Soal typo, yeayyy... novel ini hampir bersih dari salah ketik/cetak. Awalnya saya pikir ameba (dari kata amoeba) dan pikap (sebutan untuk pick-up) itu salah ketik, ternyata di KBBI memang begitu cara penulisannya. Yang typo hanya di hlm. 130 (menembuat = membuat) dan hlm. 148 (Grams = harusnya Gramps).

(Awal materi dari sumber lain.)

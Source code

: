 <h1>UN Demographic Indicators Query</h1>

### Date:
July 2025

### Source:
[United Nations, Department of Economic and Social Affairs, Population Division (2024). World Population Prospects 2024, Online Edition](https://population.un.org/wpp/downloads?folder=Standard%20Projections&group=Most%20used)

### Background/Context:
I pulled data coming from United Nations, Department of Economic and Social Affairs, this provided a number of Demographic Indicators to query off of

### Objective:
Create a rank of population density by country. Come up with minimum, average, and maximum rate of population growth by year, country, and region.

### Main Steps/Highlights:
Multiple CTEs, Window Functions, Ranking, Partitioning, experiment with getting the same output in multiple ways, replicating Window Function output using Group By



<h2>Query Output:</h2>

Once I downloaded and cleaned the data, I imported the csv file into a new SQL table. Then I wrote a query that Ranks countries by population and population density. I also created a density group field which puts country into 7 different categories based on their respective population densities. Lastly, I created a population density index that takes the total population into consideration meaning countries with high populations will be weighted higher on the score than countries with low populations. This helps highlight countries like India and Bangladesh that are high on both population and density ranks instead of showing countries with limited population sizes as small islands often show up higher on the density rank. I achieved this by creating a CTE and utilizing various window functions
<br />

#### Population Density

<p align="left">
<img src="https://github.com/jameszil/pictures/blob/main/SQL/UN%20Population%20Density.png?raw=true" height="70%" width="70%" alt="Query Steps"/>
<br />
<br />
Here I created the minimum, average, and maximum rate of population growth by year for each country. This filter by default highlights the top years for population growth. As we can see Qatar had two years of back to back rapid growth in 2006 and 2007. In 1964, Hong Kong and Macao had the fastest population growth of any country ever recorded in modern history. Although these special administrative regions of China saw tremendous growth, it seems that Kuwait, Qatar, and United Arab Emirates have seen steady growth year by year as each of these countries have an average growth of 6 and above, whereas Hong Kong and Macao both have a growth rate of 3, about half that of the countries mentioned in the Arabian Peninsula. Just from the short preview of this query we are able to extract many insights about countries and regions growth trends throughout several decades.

Overall, sulit bagi saya untuk tidak menyukai novel ini. Salam buat Teddy dan Gramps. 5 bintang untuk If I Stay.

Selamat membaca, kawan!

8 comments:

  1. Wah, ada lagi yg tumbang karena jatuh cinta sama buku ini :D

    ReplyDelete
  2. eh bang Jul ini hadiah yg dari Secret Santa ya?

    ReplyDelete
  3. @Oky....hahaha...istilahnya itu lho...tp setuju sih, tumbang, hahaha

    @Sulis...bukan, Non...yg Secret Santa yang buku duanya, Where She Went...kan baru diposting akhir bulan, kan?

    ReplyDelete
  4. Ceritanya hampir mirip drama korea 49 Days, tapi kayaknya bagus, nih, masuk dalam daftar buku yang haris aku beli! Salam kenal mas

    ReplyDelete
  5. Entah kenapa, emosi Mia ataupun tokoh lain datar-datar aja.Bahkan Adam yang memesona(halah) di Where She Went, nampak biasa aja. Tapi saya suka semua cerita Mia tentang keluarganya.

    ReplyDelete
  6. Masss ijuuul ! Kyaaa Samaaa. Padahal aku pertama baca buku Where She Went lumayan, trus baca buku pertamanya malaaaah meweek -____-

    ReplyDelete
  7. Keren sih.. tp saya baca kok ga mewek yah? -_-

    ReplyDelete
  8. aaaaaa....
    makasih beraaaat ijul...
    jd penasaran akut ama novel ini.